Dari diskripsi yang sederhana di
atas, maka sesungguhnya peran guru dalam membangun tradisi kejujuran
akademik ada tiga aspek, pertama; membangun kejujuran harus dimulai
dari dirinya sendiri sebagai seorang guru, yakni antara perkataan,
perbuatan dan tindakan harus sesuai dengan norma-norama yang berlaku.
Kedua; sebagai seorang guru, yang tugas utamanya adalah mendidik,
melatih, mengarahkan, menilai dan mengevaluasi kepada peserta didiknya,
maka guru mempunyai kewajiban untuk membentuk karakter anak didiknya
memiliki sikap disiplin, jujur, mandiri, demokratis dan bertangungjawab.

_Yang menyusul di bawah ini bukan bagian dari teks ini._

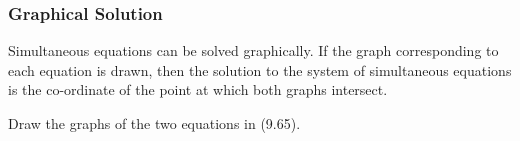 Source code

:             \subsubsection{ Graphical Solution}
            \nopagebreak
        \label{m39257*id159067}Simultaneous equations can be solved graphically. If the graph corresponding to each equation is drawn, then the solution to the system of simultaneous equations is the co-ordinate of the point at which both graphs intersect.\par 
        \label{m39257*uid95}\nopagebreak\noindent{}
        \label{m39257*id159120}Draw the graphs of the two equations in (9.65).\par 
    \setcounter{subfigure}{0}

Ketiga; guru secara akademik juga mempunyai tanggunjawab untuk
membesarkan lembaga (sekolah), maka dalam konteks ini guru harus mampu
membangun dan memberi keteladan kepada teman seprofesinya untuk terus
menerus menanamkan nilai-nilai kejujuran baik untuk dirinya (teman
seprofesi), maupun peserta didiknya melalui mata pelajaran yang di ampu.
Dengan demikian bangunan akademik yang mengedepankan nilai-nilai
kejujuran akan menjadi sebuah kebanggaan tersendiri, peserta didik
bangga kepada lembaga (sekolah) dan tenaga pendidiknya, guru bangga
kepada peserta didik dan lembaganya, kepala sekolah bangga dengan anak
didik, guru (pendidik), lembaga (sekolah) yang di nakodainya dan semua
bangga dengan satu motto “KEJUJURAN”.